Is Bonferroni correction more sensitive than Random Field Theory for most fMRI studies?

TL;DR

This paper compares the sensitivity of Bonferroni correction and Random Field Theory in fMRI studies, highlighting that many studies may not meet RFT assumptions, reducing its effectiveness.

Contribution

The study provides simulations to identify when Random Field Theory assumptions hold, emphasizing the need for careful smoothing choices in high-resolution fMRI.

Findings

Most fMRI data are not smooth enough for RFT assumptions.

Current smoothing practices often do not meet RFT requirements.

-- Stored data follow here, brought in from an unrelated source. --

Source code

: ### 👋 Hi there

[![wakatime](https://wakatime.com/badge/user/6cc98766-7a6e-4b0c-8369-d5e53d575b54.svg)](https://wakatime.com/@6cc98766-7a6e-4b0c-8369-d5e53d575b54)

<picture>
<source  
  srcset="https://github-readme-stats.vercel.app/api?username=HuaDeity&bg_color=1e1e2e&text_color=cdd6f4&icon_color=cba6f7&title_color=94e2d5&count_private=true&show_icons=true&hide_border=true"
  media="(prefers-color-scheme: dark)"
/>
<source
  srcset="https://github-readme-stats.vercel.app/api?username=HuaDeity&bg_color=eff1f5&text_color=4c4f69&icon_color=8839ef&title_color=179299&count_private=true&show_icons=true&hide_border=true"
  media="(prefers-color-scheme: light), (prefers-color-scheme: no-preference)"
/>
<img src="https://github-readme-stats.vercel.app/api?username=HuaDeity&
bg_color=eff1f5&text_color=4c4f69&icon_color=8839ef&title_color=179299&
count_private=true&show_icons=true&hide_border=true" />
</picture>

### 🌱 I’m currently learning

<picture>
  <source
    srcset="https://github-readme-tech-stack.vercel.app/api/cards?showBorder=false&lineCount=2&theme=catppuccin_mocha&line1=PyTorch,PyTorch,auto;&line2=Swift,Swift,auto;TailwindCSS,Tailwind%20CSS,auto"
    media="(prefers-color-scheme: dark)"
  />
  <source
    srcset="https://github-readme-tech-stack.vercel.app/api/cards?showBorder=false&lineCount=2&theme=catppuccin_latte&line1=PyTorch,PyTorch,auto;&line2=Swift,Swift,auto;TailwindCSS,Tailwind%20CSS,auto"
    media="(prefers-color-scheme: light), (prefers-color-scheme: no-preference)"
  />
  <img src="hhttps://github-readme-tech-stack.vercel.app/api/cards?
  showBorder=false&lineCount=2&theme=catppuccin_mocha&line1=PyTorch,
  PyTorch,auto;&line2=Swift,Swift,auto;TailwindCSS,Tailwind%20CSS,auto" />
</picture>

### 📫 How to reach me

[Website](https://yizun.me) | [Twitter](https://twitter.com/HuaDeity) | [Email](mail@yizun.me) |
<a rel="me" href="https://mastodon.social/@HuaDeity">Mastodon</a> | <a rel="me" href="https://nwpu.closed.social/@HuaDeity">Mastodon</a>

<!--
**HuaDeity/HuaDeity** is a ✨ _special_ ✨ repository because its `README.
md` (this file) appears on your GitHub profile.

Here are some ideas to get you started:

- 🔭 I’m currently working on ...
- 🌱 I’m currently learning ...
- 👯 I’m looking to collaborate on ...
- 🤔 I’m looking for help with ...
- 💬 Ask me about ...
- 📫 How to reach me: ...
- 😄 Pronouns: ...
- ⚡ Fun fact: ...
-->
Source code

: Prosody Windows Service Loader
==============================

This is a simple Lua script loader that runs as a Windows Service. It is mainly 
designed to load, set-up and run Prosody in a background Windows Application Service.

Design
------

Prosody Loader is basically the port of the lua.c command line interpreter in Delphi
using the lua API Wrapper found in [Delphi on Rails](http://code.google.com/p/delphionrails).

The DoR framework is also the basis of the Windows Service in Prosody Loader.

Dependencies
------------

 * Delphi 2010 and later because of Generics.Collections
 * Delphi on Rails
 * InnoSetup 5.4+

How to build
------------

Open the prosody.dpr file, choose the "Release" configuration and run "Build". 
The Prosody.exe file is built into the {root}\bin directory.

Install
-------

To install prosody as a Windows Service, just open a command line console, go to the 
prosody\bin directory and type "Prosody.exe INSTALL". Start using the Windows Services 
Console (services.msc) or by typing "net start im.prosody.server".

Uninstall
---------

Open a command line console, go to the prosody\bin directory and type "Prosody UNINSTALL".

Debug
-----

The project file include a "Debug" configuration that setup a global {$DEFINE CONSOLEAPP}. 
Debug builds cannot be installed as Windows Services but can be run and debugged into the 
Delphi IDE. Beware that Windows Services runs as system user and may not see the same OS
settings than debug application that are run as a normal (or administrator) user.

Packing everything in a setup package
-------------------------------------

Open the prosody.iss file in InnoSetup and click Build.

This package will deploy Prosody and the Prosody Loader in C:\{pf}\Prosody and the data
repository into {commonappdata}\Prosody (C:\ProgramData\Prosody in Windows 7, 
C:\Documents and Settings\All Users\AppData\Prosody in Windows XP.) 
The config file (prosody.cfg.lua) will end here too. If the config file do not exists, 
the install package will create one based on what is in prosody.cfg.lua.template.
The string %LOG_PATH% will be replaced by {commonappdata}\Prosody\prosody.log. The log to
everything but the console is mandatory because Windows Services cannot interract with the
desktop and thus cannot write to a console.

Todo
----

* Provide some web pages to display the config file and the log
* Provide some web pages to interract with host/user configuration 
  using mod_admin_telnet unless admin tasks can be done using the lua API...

Higher resolution imaging demands greater smoothing, challenging RFT applicability.

Abstract

Random Field Theory has been used in the fMRI literature to address the multiple comparisons problem. The method provides an analytical solution for the computation of precise p-values when its assumptions are met. When its assumptions are not met the thresholds generated by Random Field Theory can be more conservative than Bonferroni corrections, which are arguably too stringent for use in fMRI. As this has been well documented theoretically it is surprising that a majority of current studies (~80%) would not meet the assumptions of Random Field Theory and therefore would have reduced sensitivity. Specifically most data is not smooth enough to meet the good lattice assumption. Current studies smooth data on average by twice the voxel size which is rarely sufficient to meet the good lattice assumption. The amount of smoothing required for Random Field Theory to produce accurate p-values increases with image resolution and decreases with degrees of freedom. There is no rule of thumb that is valid for all study designs but for typical data (3mm resolution, and greater than 20 subjects) residual smoothness with FWHM = 4 times voxel size should produce valid results. However, it should be stressed that for higher spatial resolution and lower degrees of freedom the critical smoothness required will increase sharply. This implies that researchers should carefully choose appropriate smoothing kernels. This can be facilitated by the simulations we provide that identify the critical smoothness at which the application of RFT becomes appropriate. For some applications such as presurgical mapping or, imaging of small structures, probing the laminar/columnar structure of the cortex these smoothness requirements may be too great to preserve spatial structure. As such, this study suggests developments are needed in Random Field Theory to fully exploit the resolution of modern neuroimaging.